# SVM Training set
In order to train a SVM classifier that labels text as either GDPR content or not GDPR content we need a training set of GDPR texts and none GDPR texts. In this notebook such a training set is constructed from the dev_dataset/the GDPRDataset.

In [8]:
import json
from pathlib import Path
import GDPRDataset
import pandas as pd

ImportError: attempted relative import with no known parent package

# Load Config

In [2]:
config_file = open(f"{str(Path.cwd())}/create_svm_training_set_from_dev_dataset_config.json")
config = json.load(config_file)
config_file.close()

# Load Train Dataset

In [7]:
train_dataset_df = GDPRDataset.GDPRDataset(config['train_dataset_path']).dataframe

NameError: name 'GDPRDataset' is not defined

# Get GDPR texts

In [4]:
GDPR_texts_df = pd.DataFrame(data = {'content_removed':train_dataset_df[train_dataset_df['contains_GDPR'] == True]['content_removed']})

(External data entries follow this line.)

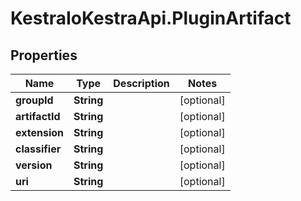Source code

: # KestraIoKestraApi.PluginArtifact

## Properties

Name | Type | Description | Notes
------------ | ------------- | ------------- | -------------
**groupId** | **String** |  | [optional] 
**artifactId** | **String** |  | [optional] 
**extension** | **String** |  | [optional] 
**classifier** | **String** |  | [optional] 
**version** | **String** |  | [optional] 
**uri** | **String** |  | [optional] 


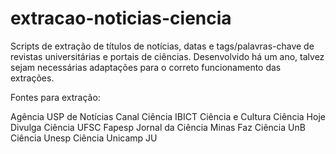 # extracao-noticias-ciencia

Scripts de extração de títulos de notícias, datas e tags/palavras-chave de revistas universitárias e portais de ciências. Desenvolvido há um ano, talvez sejam necessárias adaptações para o correto funcionamento das extrações.

Fontes para extração:

Agência USP de Notícias
Canal Ciência IBICT
Ciência e Cultura
Ciência Hoje
Divulga Ciência UFSC
Fapesp
Jornal da Ciência
Minas Faz Ciência
UnB Ciência
Unesp Ciência
Unicamp JU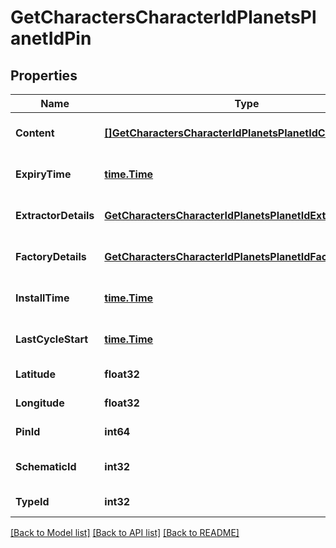 # GetCharactersCharacterIdPlanetsPlanetIdPin

## Properties
Name | Type | Description | Notes
------------ | ------------- | ------------- | -------------
**Content** | [**[]GetCharactersCharacterIdPlanetsPlanetIdContent**](get_characters_character_id_planets_planet_id_content.md) | content array | [optional] [default to null]
**ExpiryTime** | [**time.Time**](time.Time.md) | expiry_time string | [optional] [default to null]
**ExtractorDetails** | [**GetCharactersCharacterIdPlanetsPlanetIdExtractorDetails**](get_characters_character_id_planets_planet_id_extractor_details.md) |  | [optional] [default to null]
**FactoryDetails** | [**GetCharactersCharacterIdPlanetsPlanetIdFactoryDetails**](get_characters_character_id_planets_planet_id_factory_details.md) |  | [optional] [default to null]
**InstallTime** | [**time.Time**](time.Time.md) | install_time string | [optional] [default to null]
**LastCycleStart** | [**time.Time**](time.Time.md) | last_cycle_start string | [optional] [default to null]
**Latitude** | **float32** | latitude number | [default to null]
**Longitude** | **float32** | longitude number | [default to null]
**PinId** | **int64** | pin_id integer | [default to null]
**SchematicId** | **int32** | schematic_id integer | [optional] [default to null]
**TypeId** | **int32** | type_id integer | [default to null]

[[Back to Model list]](../README.md#documentation-for-models) [[Back to API list]](../README.md#documentation-for-api-endpoints) [[Back to README]](../README.md)


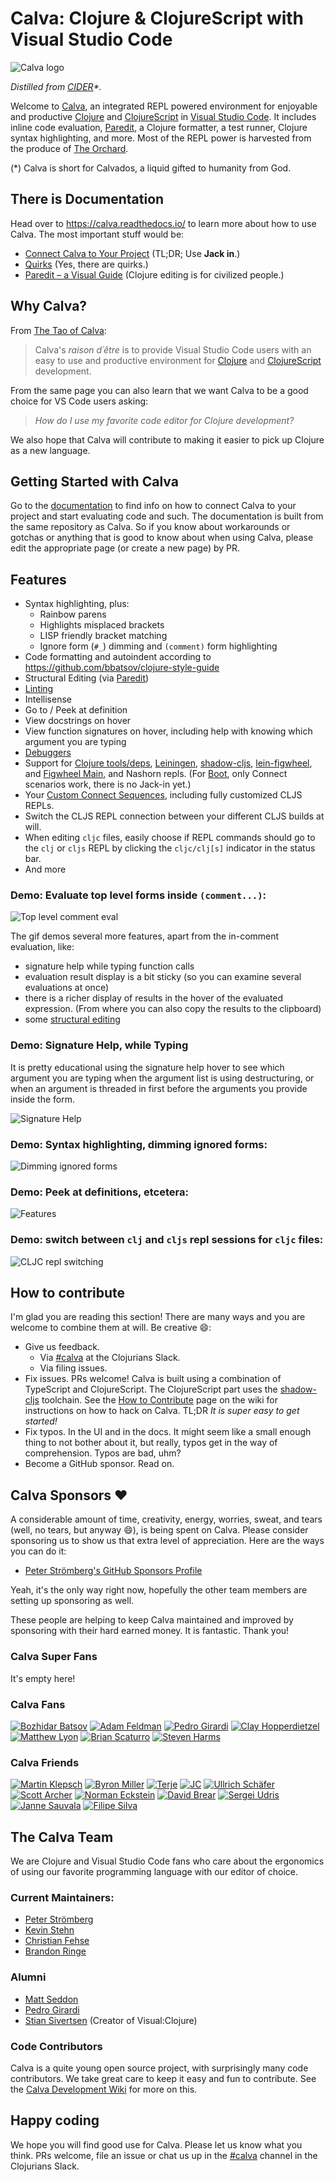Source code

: # Calva: Clojure & ClojureScript with Visual Studio Code

![Calva logo](https://raw.githubusercontent.com/BetterThanTomorrow/calva/dev/assets/calva-64h.png)

_Distilled from [CIDER](https://cider.mx/)*._

Welcome to [Calva](https://marketplace.visualstudio.com/items?itemName=betterthantomorrow.calva), an integrated REPL powered environment for enjoyable and productive [Clojure](https://clojure.org) and [ClojureScript](https://clojurescript.org) in [Visual Studio Code](https://code.visualstudio.com). It includes inline code evaluation, [Paredit](https://calva.readthedocs.io/en/latest/paredit.html), a Clojure formatter, a test runner, Clojure syntax highlighting, and more. Most of the REPL power is harvested from the produce of [The Orchard](https://github.com/clojure-emacs/orchard).

(*) Calva is short for Calvados, a liquid gifted to humanity from God.

## There is Documentation

Head over to https://calva.readthedocs.io/ to learn more about how to use Calva. The most important stuff would be:

* [Connect Calva to Your Project](https://calva.readthedocs.io/en/latest/connect.html) (TL;DR; Use **Jack in**.)
* [Quirks](https://calva.readthedocs.io/en/latest/quirks.html) (Yes, there are quirks.)
* [Paredit – a Visual Guide](https://calva.readthedocs.io/en/latest/paredit.html) (Clojure editing is for civilized people.)

## Why Calva?

From [The Tao of Calva](https://github.com/BetterThanTomorrow/calva/wiki):

> Calva's _raison d´être_ is to provide Visual Studio Code users with an easy to use and productive environment for [Clojure](https://www.clojure.org) and [ClojureScript](https://clojurescript.org) development.

From the same page you can also learn that we want Calva to be a good choice for VS Code users asking:

> _How do I use my favorite code editor for Clojure development?_

We also hope that Calva will contribute to making it easier to pick up Clojure as a new language.

## Getting Started with Calva

Go to the [documentation](https://calva.readthedocs.io/) to find info on how to connect Calva to your project and start evaluating code and such. The documentation is built from the same repository as Calva. So if you know about workarounds or gotchas or anything that is good to know about when using Calva, please edit the appropriate page (or create a new page) by PR.

## Features
- Syntax highlighting, plus:
  - Rainbow parens
  - Highlights misplaced brackets
  - LISP friendly bracket matching
  - Ignore form (`#_`) dimming and `(comment)` form highlighting
- Code formatting and autoindent according to https://github.com/bbatsov/clojure-style-guide
- Structural Editing (via [Paredit](https://calva.readthedocs.io/en/latest/paredit.html))
- [Linting](https://calva.readthedocs.io/en/latest/linting.html)
- Intellisense
- Go to / Peek at definition
- View docstrings on hover
- View function signatures on hover, including help with knowing which argument you are typing
- [Debuggers](https://calva.readthedocs.io/en/latest/debugger.html)
- Support for [Clojure tools/deps](https://clojure.org/guides/deps_and_cli), [Leiningen](https://leiningen.org), [shadow-cljs](http://shadow-cljs.org), [lein-figwheel](https://github.com/bhauman/lein-figwheel), and [Figwheel Main](https://figwheel.org), and Nashorn repls. (For [Boot](https://boot-clj.com), only Connect scenarios work, there is no Jack-in yet.)
- Your [Custom Connect Sequences](https://calva.readthedocs.io/en/latest/connect-sequences.html), including fully customized CLJS REPLs.
- Switch the CLJS REPL connection between your different CLJS builds at will.
- When editing `cljc` files, easily choose if REPL commands should go to the `clj` or `cljs` REPL by clicking the `cljc/clj[s]` indicator in the status bar.
- And more

### Demo: Evaluate top level forms inside `(comment...)`:

![Top level comment eval](/assets/howto/top-level-comment-eval.gif)

The gif demos several more features, apart from the in-comment evaluation, like:

* signature help while typing function calls
* evaluation result display is a bit sticky (so you can examine several evaluations at once)
* there is a richer display of results in the hover of the evaluated expression. (From where you can also copy the results to the clipboard)
* some [structural editing](https://calva.readthedocs.io/en/latest/paredit.html)

### Demo: Signature Help, while Typing

It is pretty educational using the signature help hover to see which argument you are typing when the argument list is using destructuring, or when an argument is threaded in first before the arguments you provide inside the form.

![Signature Help](assets/howto/signature-help.gif)


### Demo: Syntax highlighting, dimming ignored forms:

![Dimming ignored forms](/assets/howto/dimming-ignores.gif)

### Demo: Peek at definitions, etcetera:

![Features](/assets/howto/features.gif)

### Demo: switch between `clj` and `cljs` repl sessions for `cljc` files:

![CLJC repl switching](/assets/howto/cljc-clj-cljs.gif)

## How to contribute

I'm glad you are reading this section! There are many ways and you are welcome to combine them at will. Be creative 😄:
* Give us feedback.
  * Via [#calva](https://clojurians.slack.com/messages/calva/) at the Clojurians Slack.
  * Via filing issues.
* Fix issues. PRs welcome! Calva is built using a combination of TypeScript and ClojureScript. The ClojureScript part uses the [shadow-cljs](http://shadow-cljs.org) toolchain. See the [How to Contribute](https://github.com/BetterThanTomorrow/calva/wiki/How-to-Contribute) page on the wiki for instructions on how to hack on Calva. TL;DR _It is super easy to get started!_
* Fix typos. In the UI and in the docs. It might seem like a small enough thing to not bother about it, but really, typos get in the way of comprehension. Typos are bad, uhm?
* Become a GitHub sponsor. Read on.

## Calva Sponsors ❤️

A considerable amount of time, creativity, energy, worries, sweat, and tears (well, no tears, but anyway 😄), is being spent on Calva. Please consider sponsoring us to show us that extra level of appreciation. Here are the ways you can do it:

* [Peter Strömberg's GitHub Sponsors Profile](https://github.com/sponsors/PEZ)

Yeah, it's the only way right now, hopefully the other team members are setting up sponsoring as well.

These people are helping to keep Calva maintained and improved by sponsoring with their hard earned money. It is fantastic. Thank you!

### Calva Super Fans

It's empty here!

### Calva Fans

[![Bozhidar Batsov](https://avatars0.githubusercontent.com/u/103882?s=32)](https://github.com/bbatsov)
[![Adam Feldman](https://avatars0.githubusercontent.com/u/133385?s=32)](https://github.com/adamfeldman)
[![Pedro Girardi](https://avatars2.githubusercontent.com/u/585191?s=30)](https://github.com/pedrorgirardi)
[![Clay Hopperdietzel](https://avatars2.githubusercontent.com/u/6115204?s=30)](https://github.com/Gnurdle)
[![Matthew Lyon](https://avatars2.githubusercontent.com/u/891?s=30)](https://github.com/mattly)
[![Brian Scaturro](https://avatars0.githubusercontent.com/u/636651?s=30)](https://github.com/brianium)
[![Steven Harms](https://avatars0.githubusercontent.com/u/95657?s=30)](https://github.com/sharms)


### Calva Friends

[![Martin Klepsch](https://avatars3.githubusercontent.com/u/97496?s=30)](https://github.com/martinklepsch)
[![Byron Miller](https://avatars1.githubusercontent.com/u/1461719?s=30)](https://github.com/supernovae)
[![Terje](https://avatars2.githubusercontent.com/u/6209?s=30)](https://github.com/terjesb)
[![JC](https://avatars0.githubusercontent.com/u/11434205?s=30)](https://github.com/dijonkitchen)
[![Ullrich Schäfer](https://avatars1.githubusercontent.com/u/13815?s=30)](https://github.com/stigi)
[![Scott Archer](https://avatars3.githubusercontent.com/u/703980?s=30)](https://github.com/scarcher2)
[![Norman Eckstein](https://avatars0.githubusercontent.com/u/3316334?s=30)](https://github.com/ITSecMedia)
[![David Brear](https://avatars0.githubusercontent.com/u/1081640?s=30)](https://github.com/DavidBrear)
[![Sergei Udris](https://avatars0.githubusercontent.com/u/19359748?s=30)](https://github.com/sergeiudris)
[![Janne Sauvala](https://avatars1.githubusercontent.com/u/4200280?s=30)](https://github.com/sauvala)
[![Filipe Silva](https://avatars1.githubusercontent.com/u/4172079?s=30)](https://github.com/filipesilva)

## The Calva Team

We are Clojure and Visual Studio Code fans who care about the ergonomics of using our favorite programming language with our editor of choice.

### Current Maintainers:

* [Peter Strömberg](https://github.com/PEZ)
* [Kevin Stehn](https://github.com/kstehn)
* [Christian Fehse](https://github.com/cfehse)
* [Brandon Ringe](https://github.com/bpringe)

### Alumni
* [Matt Seddon](https://github.com/mseddon)
* [Pedro Girardi](https://github.com/pedrorgirardi)
* [Stian Sivertsen](https://github.com/sivertsenstian) (Creator of Visual:Clojure)


### Code Contributors

Calva is a quite young open source project, with surprisingly many code contributors. We take great care to keep it easy and fun to contribute. See the [Calva Development Wiki](https://github.com/BetterThanTomorrow/calva/wiki) for more on this.

## Happy coding

We hope you will find good use for Calva. Please let us know what you think. PRs welcome, file an issue or chat us up in the [#calva](https://clojurians.slack.com/messages/calva/) channel in the Clojurians Slack.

GDPR_texts_df['text_word_count'] = GDPR_texts_df['content_removed'].apply(lambda x: len(str(x).split(" ")))
GDPR_texts_df = GDPR_texts_df.reset_index()

## Get texts for negative samples
For each GDPR text get a text of similar length from none GDPR websites.

In [5]:
# Get none GDPR texts
no_GDPR_texts_df = pd.DataFrame(data={
    'content': train_dataset_df[train_dataset_df['contains_GDPR'] == False]['content'],
})
no_GDPR_texts_df = no_GDPR_texts_df.reset_index()

In [6]:
# trim the none GDPR texts to have similar lengths as the GDPR texts
no_GDPR_texts = []
for i in range(min(len(GDPR_texts_df),len(no_GDPR_texts_df))):
    text_len = GDPR_texts_df.loc[i]['text_word_count']
    no_GDPR_text = no_GDPR_texts_df.loc[i]['content']
    stripped_no_GDPR_text = " ".join(list(no_GDPR_text.split(" "))[:text_len])
    no_GDPR_texts.append(stripped_no_GDPR_text)

no_GDPR_texts_df = pd.DataFrame(data={'stripped_text':no_GDPR_texts})

#### Store as first version training dataset
The negative texts are sampled quite random. By choosing harder negative samples the SVM might perform better. For now store these plain texts as my first SVM training set.

In [7]:
tfifd_svm_dataset = list(GDPR_texts_df['content_removed'].values) + list(no_GDPR_texts_df['stripped_text'].values)

labels = [1] * len(GDPR_texts_df) + [0] * len(no_GDPR_texts_df)

tfifd_svm_dataset_df = pd.DataFrame(data={
    'text': tfifd_svm_dataset,
    'is_GDPR': labels}
)
tfifd_svm_dataset_df.to_json(f"{config['svm_training_sets_path']}/svm_training_set_v1.json")

# Test SVM

In [5]:
import nltk
nltk.download('stopwords')

[nltk_data] Downloading package stopwords to /home/erik/nltk_data...
[nltk_data]   Unzipping corpora/stopwords.zip.


True

In [6]:
import pandas as pd
from POC.my_utils.text_preprocessing import clean_german_text, clean_german_texts
import sklearn.svm as svm
from bs4 import BeautifulSoup
from nltk.corpus import stopwords
from sklearn.feature_extraction.text import TfidfVectorizer
from sklearn.metrics.pairwise import cosine_similarity

In [9]:
train_set_file = open("/home/erik/Desktop/WiSe2022_23/IR-Project/dsgvo_handler/POC/data/svm_training_sets/svm_training_set_v1.json", 'r')
train_set = json.load(train_set_file)
train_set_file.close()

In [15]:
documents = list(train_set['text'].values())
print(len(documents))
tfidf_vectorizer = TfidfVectorizer(analyzer='word', stop_words=stopwords.words('german'))
fit_tfidf_documents = clean_german_texts(documents)
tfidf_vectorizer.fit_transform(fit_tfidf_documents)

250


<250x8307 sparse matrix of type '<class 'numpy.float64'>'
	with 27637 stored elements in Compressed Sparse Row format>

In [14]:
# train or load SVM
train_texts = list(train_set['text'].values())
train_texts = clean_german_texts(train_texts)
train_text_vectors = tfidf_vectorizer.transform(train_texts)
train_labels = list(train_set['is_GDPR'].values())
SVM = svm.SVC(C=1.0, kernel='rbf', degree=3, gamma='auto', probability=True)
SVM.fit(train_text_vectors, train_labels)

In [16]:
# train acc
Y = SVM.predict(train_text_vectors)